Task instructions >> From start to end, print the entire listing below exactly.

Provided information >>
------------------------------
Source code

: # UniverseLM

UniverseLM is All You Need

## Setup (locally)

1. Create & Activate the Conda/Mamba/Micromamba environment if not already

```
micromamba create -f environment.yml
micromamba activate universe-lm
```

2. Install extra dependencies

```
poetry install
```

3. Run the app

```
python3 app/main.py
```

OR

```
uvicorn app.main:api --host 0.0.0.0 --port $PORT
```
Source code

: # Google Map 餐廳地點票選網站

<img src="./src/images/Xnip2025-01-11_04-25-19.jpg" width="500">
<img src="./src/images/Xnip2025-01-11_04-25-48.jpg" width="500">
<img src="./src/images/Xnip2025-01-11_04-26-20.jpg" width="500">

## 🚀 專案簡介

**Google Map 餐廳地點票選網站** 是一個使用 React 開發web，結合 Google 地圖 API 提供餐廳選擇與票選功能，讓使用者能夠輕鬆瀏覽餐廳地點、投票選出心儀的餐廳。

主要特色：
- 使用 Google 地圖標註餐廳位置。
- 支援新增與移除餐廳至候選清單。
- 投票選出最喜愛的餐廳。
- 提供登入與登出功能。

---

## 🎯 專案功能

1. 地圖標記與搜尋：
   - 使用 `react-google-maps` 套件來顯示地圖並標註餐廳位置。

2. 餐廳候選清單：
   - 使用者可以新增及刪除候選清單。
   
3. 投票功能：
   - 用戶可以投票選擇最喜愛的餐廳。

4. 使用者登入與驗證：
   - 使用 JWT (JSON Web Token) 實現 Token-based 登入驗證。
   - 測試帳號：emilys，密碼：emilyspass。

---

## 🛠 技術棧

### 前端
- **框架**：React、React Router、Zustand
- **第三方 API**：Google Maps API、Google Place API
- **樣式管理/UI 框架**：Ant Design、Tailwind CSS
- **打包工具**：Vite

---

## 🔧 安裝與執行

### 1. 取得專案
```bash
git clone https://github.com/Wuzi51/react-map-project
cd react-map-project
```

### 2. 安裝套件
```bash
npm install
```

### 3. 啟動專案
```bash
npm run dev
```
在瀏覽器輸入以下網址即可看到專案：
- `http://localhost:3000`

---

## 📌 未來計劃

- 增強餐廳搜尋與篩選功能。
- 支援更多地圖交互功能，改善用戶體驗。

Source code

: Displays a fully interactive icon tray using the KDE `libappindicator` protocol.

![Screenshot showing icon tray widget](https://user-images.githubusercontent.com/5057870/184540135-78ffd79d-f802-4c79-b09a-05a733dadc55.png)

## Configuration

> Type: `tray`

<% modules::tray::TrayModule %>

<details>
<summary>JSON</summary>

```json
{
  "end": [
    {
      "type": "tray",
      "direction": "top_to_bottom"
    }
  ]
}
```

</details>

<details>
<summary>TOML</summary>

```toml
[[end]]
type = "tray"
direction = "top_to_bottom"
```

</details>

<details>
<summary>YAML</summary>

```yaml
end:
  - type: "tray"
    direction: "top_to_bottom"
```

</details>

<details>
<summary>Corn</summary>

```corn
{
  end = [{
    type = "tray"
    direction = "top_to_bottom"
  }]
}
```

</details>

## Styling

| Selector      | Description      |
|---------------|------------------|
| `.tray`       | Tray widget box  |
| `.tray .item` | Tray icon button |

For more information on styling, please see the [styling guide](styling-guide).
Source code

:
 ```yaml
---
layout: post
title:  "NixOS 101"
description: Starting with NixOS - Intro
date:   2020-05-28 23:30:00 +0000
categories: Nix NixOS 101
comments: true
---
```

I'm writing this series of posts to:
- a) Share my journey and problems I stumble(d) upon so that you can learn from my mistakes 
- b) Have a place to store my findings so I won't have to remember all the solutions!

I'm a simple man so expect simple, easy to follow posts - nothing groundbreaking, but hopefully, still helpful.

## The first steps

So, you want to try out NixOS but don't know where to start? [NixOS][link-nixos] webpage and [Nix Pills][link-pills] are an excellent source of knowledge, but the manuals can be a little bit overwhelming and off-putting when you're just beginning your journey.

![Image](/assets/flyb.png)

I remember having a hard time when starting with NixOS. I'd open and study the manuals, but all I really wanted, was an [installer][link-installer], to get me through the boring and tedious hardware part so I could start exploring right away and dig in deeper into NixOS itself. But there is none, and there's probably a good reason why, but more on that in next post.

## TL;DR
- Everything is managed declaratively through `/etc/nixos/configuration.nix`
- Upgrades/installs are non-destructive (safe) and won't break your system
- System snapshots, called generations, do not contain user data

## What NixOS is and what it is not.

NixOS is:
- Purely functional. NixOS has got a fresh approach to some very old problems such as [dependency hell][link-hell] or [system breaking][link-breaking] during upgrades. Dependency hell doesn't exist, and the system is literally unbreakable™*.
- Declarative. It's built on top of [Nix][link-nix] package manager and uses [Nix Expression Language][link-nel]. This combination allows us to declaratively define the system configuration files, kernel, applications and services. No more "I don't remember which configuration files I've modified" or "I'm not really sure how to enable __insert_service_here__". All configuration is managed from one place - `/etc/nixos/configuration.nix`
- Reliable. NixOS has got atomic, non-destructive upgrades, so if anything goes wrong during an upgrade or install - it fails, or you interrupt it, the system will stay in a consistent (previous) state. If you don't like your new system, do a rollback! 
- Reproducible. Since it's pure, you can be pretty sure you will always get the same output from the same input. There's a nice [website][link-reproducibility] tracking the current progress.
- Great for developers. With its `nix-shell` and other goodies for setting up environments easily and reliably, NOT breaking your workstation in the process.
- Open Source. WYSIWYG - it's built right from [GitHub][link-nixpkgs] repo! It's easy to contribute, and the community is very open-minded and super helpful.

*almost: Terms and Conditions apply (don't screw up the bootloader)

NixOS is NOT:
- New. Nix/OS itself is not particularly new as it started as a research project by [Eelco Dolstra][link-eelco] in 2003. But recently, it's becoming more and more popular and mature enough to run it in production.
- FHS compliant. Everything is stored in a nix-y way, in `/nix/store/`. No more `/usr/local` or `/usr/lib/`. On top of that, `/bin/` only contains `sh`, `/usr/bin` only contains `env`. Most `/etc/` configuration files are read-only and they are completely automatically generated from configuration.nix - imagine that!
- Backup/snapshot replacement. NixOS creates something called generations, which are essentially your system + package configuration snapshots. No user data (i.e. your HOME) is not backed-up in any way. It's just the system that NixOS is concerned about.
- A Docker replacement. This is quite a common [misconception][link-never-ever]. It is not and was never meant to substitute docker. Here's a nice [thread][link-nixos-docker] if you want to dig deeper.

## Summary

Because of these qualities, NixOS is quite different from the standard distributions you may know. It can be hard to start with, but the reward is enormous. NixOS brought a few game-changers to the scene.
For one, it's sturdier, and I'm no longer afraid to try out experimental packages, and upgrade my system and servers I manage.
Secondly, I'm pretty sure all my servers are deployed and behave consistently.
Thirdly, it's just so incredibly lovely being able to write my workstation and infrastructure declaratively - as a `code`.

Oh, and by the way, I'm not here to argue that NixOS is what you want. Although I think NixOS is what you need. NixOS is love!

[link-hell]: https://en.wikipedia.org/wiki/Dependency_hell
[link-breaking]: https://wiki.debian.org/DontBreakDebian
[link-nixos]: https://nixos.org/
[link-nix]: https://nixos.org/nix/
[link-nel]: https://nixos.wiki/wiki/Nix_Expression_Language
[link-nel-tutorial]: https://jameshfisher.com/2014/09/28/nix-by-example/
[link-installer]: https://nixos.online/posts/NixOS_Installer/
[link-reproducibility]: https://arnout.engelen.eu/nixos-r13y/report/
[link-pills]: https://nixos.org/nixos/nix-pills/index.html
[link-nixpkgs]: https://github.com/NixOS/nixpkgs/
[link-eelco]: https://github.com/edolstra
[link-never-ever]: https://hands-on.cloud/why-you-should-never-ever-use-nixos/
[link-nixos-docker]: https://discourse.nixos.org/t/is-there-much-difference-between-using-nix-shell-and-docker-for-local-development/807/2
------------------------------
Response area >>
Source code

: # UniverseLM

UniverseLM is All You Need

## Setup (locally)

1. Create & Activate the Conda/Mamba/Micromamba environment if not already

```
micromamba create -f environment.yml
micromamba activate universe-lm
```

2. Install extra dependencies

```
poetry install
```

3. Run the app

```
python3 app/main.py
```

OR

```
uvicorn app.main:api --host 0.0.0.0 --port $PORT
```
Source code

: # Google Map 餐廳地點票選網站

<img src="./src/images/Xnip2025-01-11_04-25-19.jpg" width="500">
<img src="./src/images/Xnip2025-01-11_04-25-48.jpg" width="500">
<img src="./src/images/Xnip2025-01-11_04-26-20.jpg" width="500">

## 🚀 專案簡介

**Google Map 餐廳地點票選網站** 是一個使用 React 開發web，結合 Google 地圖 API 提供餐廳選擇與票選功能，讓使用者能夠輕鬆瀏覽餐廳地點、投票選出心儀的餐廳。

主要特色：
- 使用 Google 地圖標註餐廳位置。
- 支援新增與移除餐廳至候選清單。
- 投票選出最喜愛的餐廳。
- 提供登入與登出功能。

---

## 🎯 專案功能

1. 地圖標記與搜尋：
   - 使用 `react-google-maps` 套件來顯示地圖並標註餐廳位置。

2. 餐廳候選清單：
   - 使用者可以新增及刪除候選清單。
   
3. 投票功能：
   - 用戶可以投票選擇最喜愛的餐廳。

4. 使用者登入與驗證：
   - 使用 JWT (JSON Web Token) 實現 Token-based 登入驗證。
   - 測試帳號：emilys，密碼：emilyspass。

---

## 🛠 技術棧

### 前端
- **框架**：React、React Router、Zustand
- **第三方 API**：Google Maps API、Google Place API
- **樣式管理/UI 框架**：Ant Design、Tailwind CSS
- **打包工具**：Vite

---

## 🔧 安裝與執行

### 1. 取得專案
```bash
git clone https://github.com/Wuzi51/react-map-project
cd react-map-project
```

### 2. 安裝套件
```bash
npm install
```

### 3. 啟動專案
```bash
npm run dev
```
在瀏覽器輸入以下網址即可看到專案：
- `http://localhost:3000`

---

## 📌 未來計劃

- 增強餐廳搜尋與篩選功能。
- 支援更多地圖交互功能，改善用戶體驗。

Source code

: Displays a fully interactive icon tray using the KDE `libappindicator` protocol.

![Screenshot showing icon tray widget](https://user-images.githubusercontent.com/5057870/184540135-78ffd79d-f802-4c79-b09a-05a733dadc55.png)

## Configuration

> Type: `tray`

<% modules::tray::TrayModule %>

<details>
<summary>JSON</summary>

```json
{
  "end": [
    {
      "type": "tray",
      "direction": "top_to_bottom"
    }
  ]
}
```

</details>

<details>
<summary>TOML</summary>

```toml
[[end]]
type = "tray"
direction = "top_to_bottom"
```

</details>

<details>
<summary>YAML</summary>

```yaml
end:
  - type: "tray"
    direction: "top_to_bottom"
```

</details>

<details>
<summary>Corn</summary>

```corn
{
  end = [{
    type = "tray"
    direction = "top_to_bottom"
  }]
}
```

</details>

## Styling

| Selector      | Description      |
|---------------|------------------|
| `.tray`       | Tray widget box  |
| `.tray .item` | Tray icon button |

For more information on styling, please see the [styling guide](styling-guide).
Source code

:
 ```yaml
---
layout: post
title:  "NixOS 101"
description: Starting with NixOS - Intro
date:   2020-05-28 23:30:00 +0000
categories: Nix NixOS 101
comments: true
---
```

I'm writing this series of posts to:
- a) Share my journey and problems I stumble(d) upon so that you can learn from my mistakes 
- b) Have a place to store my findings so I won't have to remember all the solutions!

I'm a simple man so expect simple, easy to follow posts - nothing groundbreaking, but hopefully, still helpful.

## The first steps

So, you want to try out NixOS but don't know where to start? [NixOS][link-nixos] webpage and [Nix Pills][link-pills] are an excellent source of knowledge, but the manuals can be a little bit overwhelming and off-putting when you're just beginning your journey.

![Image](/assets/flyb.png)

I remember having a hard time when starting with NixOS. I'd open and study the manuals, but all I really wanted, was an [installer][link-installer], to get me through the boring and tedious hardware part so I could start exploring right away and dig in deeper into NixOS itself. But there is none, and there's probably a good reason why, but more on that in next post.

## TL;DR
- Everything is managed declaratively through `/etc/nixos/configuration.nix`
- Upgrades/installs are non-destructive (safe) and won't break your system
- System snapshots, called generations, do not contain user data

## What NixOS is and what it is not.

NixOS is:
- Purely functional. NixOS has got a fresh approach to some very old problems such as [dependency hell][link-hell] or [system breaking][link-breaking] during upgrades. Dependency hell doesn't exist, and the system is literally unbreakable™*.
- Declarative. It's built on top of [Nix][link-nix] package manager and uses [Nix Expression Language][link-nel]. This combination allows us to declaratively define the system configuration files, kernel, applications and services. No more "I don't remember which configuration files I've modified" or "I'm not really sure how to enable __insert_service_here__". All configuration is managed from one place - `/etc/nixos/configuration.nix`
- Reliable. NixOS has got atomic, non-destructive upgrades, so if anything goes wrong during an upgrade or install - it fails, or you interrupt it, the system will stay in a consistent (previous) state. If you don't like your new system, do a rollback! 
- Reproducible. Since it's pure, you can be pretty sure you will always get the same output from the same input. There's a nice [website][link-reproducibility] tracking the current progress.
- Great for developers. With its `nix-shell` and other goodies for setting up environments easily and reliably, NOT breaking your workstation in the process.
- Open Source. WYSIWYG - it's built right from [GitHub][link-nixpkgs] repo! It's easy to contribute, and the community is very open-minded and super helpful.

*almost: Terms and Conditions apply (don't screw up the bootloader)

NixOS is NOT:
- New. Nix/OS itself is not particularly new as it started as a research project by [Eelco Dolstra][link-eelco] in 2003. But recently, it's becoming more and more popular and mature enough to run it in production.
- FHS compliant. Everything is stored in a nix-y way, in `/nix/store/`. No more `/usr/local` or `/usr/lib/`. On top of that, `/bin/` only contains `sh`, `/usr/bin` only contains `env`. Most `/etc/` configuration files are read-only and they are completely automatically generated from configuration.nix - imagine that!
- Backup/snapshot replacement. NixOS creates something called generations, which are essentially your system + package configuration snapshots. No user data (i.e. your HOME) is not backed-up in any way. It's just the system that NixOS is concerned about.
- A Docker replacement. This is quite a common [misconception][link-never-ever]. It is not and was never meant to substitute docker. Here's a nice [thread][link-nixos-docker] if you want to dig deeper.

## Summary

Because of these qualities, NixOS is quite different from the standard distributions you may know. It can be hard to start with, but the reward is enormous. NixOS brought a few game-changers to the scene.
For one, it's sturdier, and I'm no longer afraid to try out experimental packages, and upgrade my system and servers I manage.
Secondly, I'm pretty sure all my servers are deployed and behave consistently.
Thirdly, it's just so incredibly lovely being able to write my workstation and infrastructure declaratively - as a `code`.

Oh, and by the way, I'm not here to argue that NixOS is what you want. Although I think NixOS is what you need. NixOS is love!

[link-hell]: https://en.wikipedia.org/wiki/Dependency_hell
[link-breaking]: https://wiki.debian.org/DontBreakDebian
[link-nixos]: https://nixos.org/
[link-nix]: https://nixos.org/nix/
[link-nel]: https://nixos.wiki/wiki/Nix_Expression_Language
[link-nel-tutorial]: https://jameshfisher.com/2014/09/28/nix-by-example/
[link-installer]: https://nixos.online/posts/NixOS_Installer/
[link-reproducibility]: https://arnout.engelen.eu/nixos-r13y/report/
[link-pills]: https://nixos.org/nixos/nix-pills/index.html
[link-nixpkgs]: https://github.com/NixOS/nixpkgs/
[link-eelco]: https://github.com/edolstra
[link-never-ever]: https://hands-on.cloud/why-you-should-never-ever-use-nixos/
[link-nixos-docker]: https://discourse.nixos.org/t/is-there-much-difference-between-using-nix-shell-and-docker-for-local-development/807/2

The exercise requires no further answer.